> Task requirements:
Give the lines again, unchanged, starting with the line containing "- **Риск №1: Эскалация" and ending with the last line of the data below.

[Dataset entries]
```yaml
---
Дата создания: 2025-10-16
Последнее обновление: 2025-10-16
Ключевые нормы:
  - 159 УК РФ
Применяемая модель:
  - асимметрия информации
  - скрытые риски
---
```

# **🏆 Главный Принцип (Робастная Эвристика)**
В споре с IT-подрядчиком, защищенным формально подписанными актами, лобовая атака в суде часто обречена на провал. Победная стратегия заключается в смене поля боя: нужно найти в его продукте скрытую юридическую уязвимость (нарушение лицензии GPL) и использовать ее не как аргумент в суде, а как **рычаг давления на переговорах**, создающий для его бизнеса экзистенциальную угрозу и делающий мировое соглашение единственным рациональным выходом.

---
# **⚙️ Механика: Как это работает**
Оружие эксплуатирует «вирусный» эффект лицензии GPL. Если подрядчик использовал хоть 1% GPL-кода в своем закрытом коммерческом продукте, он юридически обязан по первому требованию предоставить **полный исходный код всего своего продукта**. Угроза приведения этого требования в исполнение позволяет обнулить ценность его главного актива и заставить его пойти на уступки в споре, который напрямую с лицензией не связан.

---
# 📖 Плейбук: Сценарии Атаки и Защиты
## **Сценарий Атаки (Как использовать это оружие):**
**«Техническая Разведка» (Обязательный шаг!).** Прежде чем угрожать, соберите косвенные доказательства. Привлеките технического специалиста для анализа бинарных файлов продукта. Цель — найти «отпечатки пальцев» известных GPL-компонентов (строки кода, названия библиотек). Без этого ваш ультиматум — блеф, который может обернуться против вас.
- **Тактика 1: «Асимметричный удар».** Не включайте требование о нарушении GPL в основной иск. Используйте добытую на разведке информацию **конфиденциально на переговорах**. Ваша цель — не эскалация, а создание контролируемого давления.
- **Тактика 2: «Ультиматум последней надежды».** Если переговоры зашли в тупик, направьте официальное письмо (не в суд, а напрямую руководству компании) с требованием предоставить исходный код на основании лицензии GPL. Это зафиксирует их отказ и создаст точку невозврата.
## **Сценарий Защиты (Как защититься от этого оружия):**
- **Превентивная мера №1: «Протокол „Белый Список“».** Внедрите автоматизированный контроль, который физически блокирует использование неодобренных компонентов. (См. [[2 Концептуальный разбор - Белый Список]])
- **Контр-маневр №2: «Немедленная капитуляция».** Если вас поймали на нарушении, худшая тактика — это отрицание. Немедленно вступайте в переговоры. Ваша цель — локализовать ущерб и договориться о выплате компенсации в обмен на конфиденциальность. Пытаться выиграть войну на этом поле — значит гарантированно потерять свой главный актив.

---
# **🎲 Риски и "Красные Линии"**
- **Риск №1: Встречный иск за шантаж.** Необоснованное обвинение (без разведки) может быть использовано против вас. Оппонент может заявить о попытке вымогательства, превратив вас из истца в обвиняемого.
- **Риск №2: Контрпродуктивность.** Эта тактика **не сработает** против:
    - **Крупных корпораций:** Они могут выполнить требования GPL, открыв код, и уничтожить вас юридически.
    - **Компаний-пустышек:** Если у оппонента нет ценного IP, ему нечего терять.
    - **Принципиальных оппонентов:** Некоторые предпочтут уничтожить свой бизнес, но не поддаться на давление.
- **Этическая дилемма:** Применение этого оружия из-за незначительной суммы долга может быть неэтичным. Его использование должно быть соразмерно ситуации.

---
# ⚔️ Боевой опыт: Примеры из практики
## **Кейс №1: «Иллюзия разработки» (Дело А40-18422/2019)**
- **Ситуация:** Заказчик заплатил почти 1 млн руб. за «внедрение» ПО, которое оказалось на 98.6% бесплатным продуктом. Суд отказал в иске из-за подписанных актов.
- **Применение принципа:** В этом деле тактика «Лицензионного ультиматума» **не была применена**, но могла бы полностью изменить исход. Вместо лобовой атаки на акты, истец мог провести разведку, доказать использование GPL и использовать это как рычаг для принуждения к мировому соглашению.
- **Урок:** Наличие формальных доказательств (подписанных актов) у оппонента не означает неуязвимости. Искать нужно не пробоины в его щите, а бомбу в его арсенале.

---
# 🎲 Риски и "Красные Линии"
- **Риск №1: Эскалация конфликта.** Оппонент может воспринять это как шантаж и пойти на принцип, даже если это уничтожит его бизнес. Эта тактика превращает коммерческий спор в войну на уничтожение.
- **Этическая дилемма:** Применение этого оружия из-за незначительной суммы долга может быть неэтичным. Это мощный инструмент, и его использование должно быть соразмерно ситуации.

> Written solution:
- **Риск №1: Эскалация конфликта.** Оппонент может воспринять это как шантаж и пойти на принцип, даже если это уничтожит его бизнес. Эта тактика превращает коммерческий спор в войну на уничтожение.
- **Этическая дилемма:** Применение этого оружия из-за незначительной суммы долга может быть неэтичным. Это мощный инструмент, и его использование должно быть соразмерно ситуации.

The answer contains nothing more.